In the week since Hurricane Irma ravaged the U.S. Virgin Islands, retired NBA player Tim Duncan has ushered a campaign that has raised more than $2 million and collected more than 400,000 lbs. of aid, which includes food, supplies and generators among other necessities. But he needs one more thing: Transportation.
“People have been wonderfully generous. The toughest part right now? Trying to find transport, and getting it down there as soon as possible,” Duncan, who retired from the San Antonio Spurs in 2016, tells PEOPLE. “It does us no good if it’s just sitting there, down on the ground.”
Duncan, who grew up on the island of St. Croix, knows the value of supplies in the wake of a devastating storm. In 1989, when he was 13 years old, Duncan and his family survived Hurricane Hugo, a Category 5 storm that left 34 people dead in the Caribbean.
Throughout the storm, Duncan and his family huddled inside a small room and listened to the strengthening winds as it battered his home.
“The howling of the wind and the crashing of things on the wall, the little creaking of the roof, where you’re thinking it might get pulled off — I remember hearing all of those sounds,” says Duncan, 41, who now lives in San Antonio.
By daybreak, the eye of the storm was overhead.
“We got to peek out the window a little bit and see how there were no leaves on the trees, how our neighbor’s roof was gone, how things were sprayed all over the yard,” he says. “I remember walking down the street and there were huge trees that were ripped out of the ground and laying down in the middle of the road. There were people just like us walking around and assessing what was going on.”
It’s an image and experience he hasn’t forgotten. As he and his family tried to figure out “a new normal,” as he calls it, they were dependent on supplies shipped to the island. They’d receive boxes from a neighborhood distribution center. He fondly recalls dinners of Chef Boyardee and Tang.
“his week I’ve been thinking a lot about those cans. Because they were a godsend. They were like magic to me. Someone had sent them — I don’t know who, or what organization, but someone had sent them. And I was so happy and grateful,” Duncan wrote in a letter he posted on The Players’ Tribune. “Not because I loved them — I’ve probably haven’t had Chef Boyardee since — but because that food was a necessity. It got us through.”
Duncan, who played his entire 19-year career with the San Antonio Spurs, is determined to help the U.S. Virgin Islands and make sure they’re not forgotten as the government begins to assess the damage left in the aftermath of Hurricane Irma, the second-strongest storm ever recorded in the Atlantic Ocean.

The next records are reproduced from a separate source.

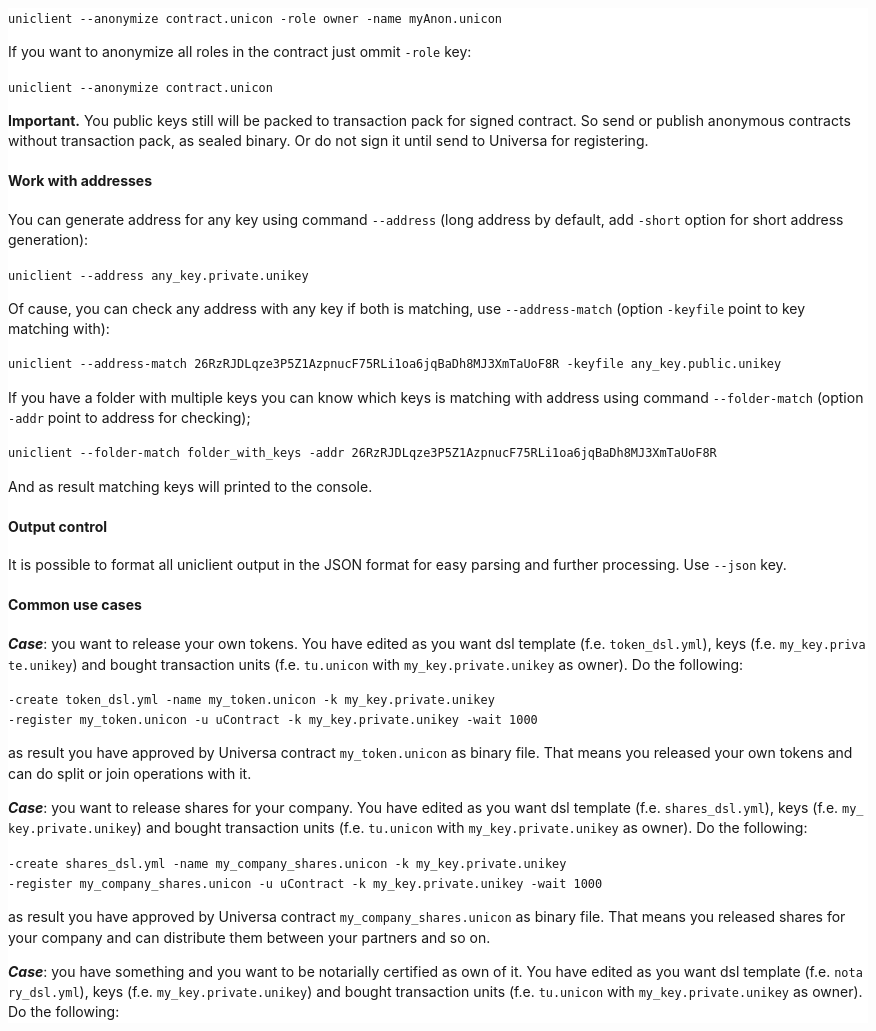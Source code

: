    uniclient --anonymize contract.unicon -role owner -name myAnon.unicon
    
If you want to anonymize all roles in the contract just ommit `-role` key:
    
    uniclient --anonymize contract.unicon
    
**Important.** You public keys still will be packed to transaction pack for signed contract. So send or publish anonymous contracts without transaction pack, as sealed binary. Or do not sign it until send to Universa for registering. 
    
#### Work with addresses 

You can generate address for any key using command `--address` (long address by default, add `-short` option for short address generation):

    uniclient --address any_key.private.unikey
    
Of cause, you can check any address with any key if both is matching, use `--address-match` (option `-keyfile` point to key matching with):
    
    uniclient --address-match 26RzRJDLqze3P5Z1AzpnucF75RLi1oa6jqBaDh8MJ3XmTaUoF8R -keyfile any_key.public.unikey
    
If you have a folder with multiple keys you can know which keys is matching with address using command `--folder-match` (option `-addr` point to address for checking);
    
    uniclient --folder-match folder_with_keys -addr 26RzRJDLqze3P5Z1AzpnucF75RLi1oa6jqBaDh8MJ3XmTaUoF8R
    
And as result matching keys will printed to the console.

#### Output control

It is possible to format all uniclient output in the JSON format for easy parsing and further processing. Use `--json` key.

#### Common use cases

**_Case_**: you want to release your own tokens. You have edited as you want dsl template (f.e. `token_dsl.yml`), keys (f.e. `my_key.private.unikey`) and bought transaction units (f.e. `tu.unicon` with `my_key.private.unikey` as owner). Do the following:

    -create token_dsl.yml -name my_token.unicon -k my_key.private.unikey    
    -register my_token.unicon -u uContract -k my_key.private.unikey -wait 1000
    
as result you have approved by Universa contract `my_token.unicon` as binary file. That means you released your own tokens and can do split or join operations with it.


**_Case_**: you want to release shares for your company. You have edited as you want dsl template (f.e. `shares_dsl.yml`), keys (f.e. `my_key.private.unikey`) and bought transaction units (f.e. `tu.unicon` with `my_key.private.unikey` as owner). Do the following:

    -create shares_dsl.yml -name my_company_shares.unicon -k my_key.private.unikey    
    -register my_company_shares.unicon -u uContract -k my_key.private.unikey -wait 1000

as result you have approved by Universa contract `my_company_shares.unicon` as binary file. That means you released shares for your company and can distribute them between your partners and so on.


**_Case_**: you have something and you want to be notarially certified as own of it. You have edited as you want dsl template (f.e. `notary_dsl.yml`), keys (f.e. `my_key.private.unikey`) and bought transaction units (f.e. `tu.unicon` with `my_key.private.unikey` as owner). Do the following:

As he raises money and figures out how to get supplies from San Antonio to the U.S. Virgin Islands, Duncan says this is not a short-term solution.
“I’m blessed with the fact that I made it through the storm. I’m blessed with the fact that at some point during the recovery, there was somebody at this end trying to put together supplies and effort to get it down there and get us back on our feet,” he says. “I have that opportunity to be that person now and I’m not going to pass up that opportunity.”